Tras asegurarse de que no quedaban restos de polvo o tierra en la ingle y los genitales del hombre, la muchacha procedió a colocar varios paños bajo el escroto, hasta levantarlo en paralelo con sus muslos. Luego colocó las compresas con el emplasto, ya templadas, sobre los testículos y el pene.

Un nuevo grito de dolor reverberó en el bosque.

Aisling le acarició la cara, consolándole. El suplicio había acabado; las propiedades antiinflamatorias, cicatrizantes y analgésicas de las plantas pronto comenzarían a hacer efecto.

* * *

Tras la impenetrable muralla de ramas y robles que rodeaba el claro, un hombre escuchaba con los ojos cerrados y los labios fruncidos.

Iolar apoyó las manos sobre la maraña que le impedía el paso y empujó desesperado.

Trece años.

Trece malditos años sin poder apenas vislumbrar el rostro de su hija.

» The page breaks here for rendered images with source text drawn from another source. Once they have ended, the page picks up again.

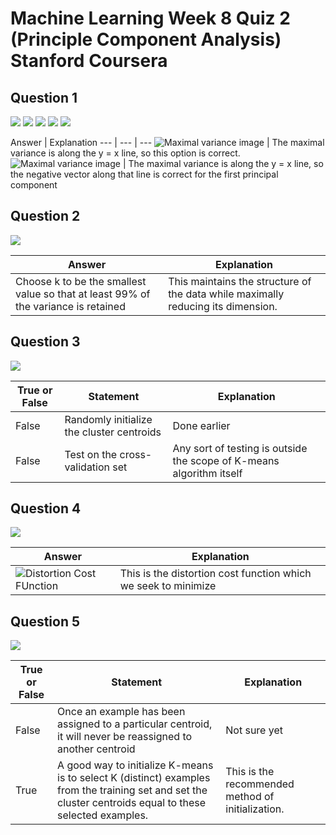 # Machine Learning Week 8 Quiz 2 (Principle Component Analysis) Stanford Coursera

Question 1
----------
![](https://github.com/mGalarnyk/datasciencecoursera/blob/master/Stanford_Machine_Learning/Week1/data/PCAq1part1.png)
![](https://github.com/mGalarnyk/datasciencecoursera/blob/master/Stanford_Machine_Learning/Week1/data/PCAq1part2.png)
![](https://github.com/mGalarnyk/datasciencecoursera/blob/master/Stanford_Machine_Learning/Week1/data/PCAq1part3.png)
![](https://github.com/mGalarnyk/datasciencecoursera/blob/master/Stanford_Machine_Learning/Week1/data/PCAq1part4.png)
![](https://github.com/mGalarnyk/datasciencecoursera/blob/master/Stanford_Machine_Learning/Week1/data/PCAq1part5.png)

Answer | Explanation 
--- | --- | ---
<img src="https://github.com/mGalarnyk/datasciencecoursera/blob/master/Stanford_Machine_Learning/Week1/data/PCAq1part2.png" alt="Maximal variance image"> | The maximal variance is along the y = x line, so this option is correct.
<img src="https://github.com/mGalarnyk/datasciencecoursera/blob/master/Stanford_Machine_Learning/Week1/data/PCAq1part3.png" alt="Maximal variance image"> | The maximal variance is along the y = x line, so the negative vector along that line is correct for the first principal component

Question 2
----------
![](https://github.com/mGalarnyk/datasciencecoursera/blob/master/Stanford_Machine_Learning/Week1/data/PCAq2.png)

Answer | Explanation 
--- | --- 
Choose k to be the smallest value so that at least 99% of the variance is retained | This maintains the structure of the data while maximally reducing its dimension.


Question 3
----------
![](https://github.com/mGalarnyk/datasciencecoursera/blob/master/Stanford_Machine_Learning/Week1/data/PCAq3.png)

True or False | Statement | Explanation 
--- | --- | ---
False | Randomly initialize the cluster centroids | Done earlier
False | Test on the cross-validation set | Any sort of testing is outside the scope of K-means algorithm itself

Question 4
----------
![](https://github.com/mGalarnyk/datasciencecoursera/blob/master/Stanford_Machine_Learning/Week1/data/PCAq4.png)

Answer | Explanation 
--- | --- 
<img src="https://github.com/mGalarnyk/datasciencecoursera/blob/master/Stanford_Machine_Learning/Week1/data/ClusteringDistortionFunction.png" alt="Distortion Cost FUnction"> | This is the distortion cost function which we seek to minimize

Question 5
----------
![](https://github.com/mGalarnyk/datasciencecoursera/blob/master/Stanford_Machine_Learning/Week1/data/PCAq5.png)

True or False | Statement | Explanation 
--- | --- | ---
False | Once an example has been assigned to a particular centroid, it will never be reassigned to another centroid | Not sure yet
True | A good way to initialize K-means is to select K (distinct) examples from the training set and set the cluster centroids equal to these selected examples. | This is the recommended method of initialization.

Trece años hablándole entre ramas, susurrándole palabras cariñosas, intentando establecer un diálogo que ella se obcecaba en ignorar.

Trece años desesperado por atravesar la mágica barrera y llevarla consigo de nuevo, y ahora ella había conseguido capturar a un hombre. Y a juzgar por los gritos de dolor que escuchaba tras la arbórea pared, Fiàin había logrado imbuir su odio en el corazón de su antaño inocente niña.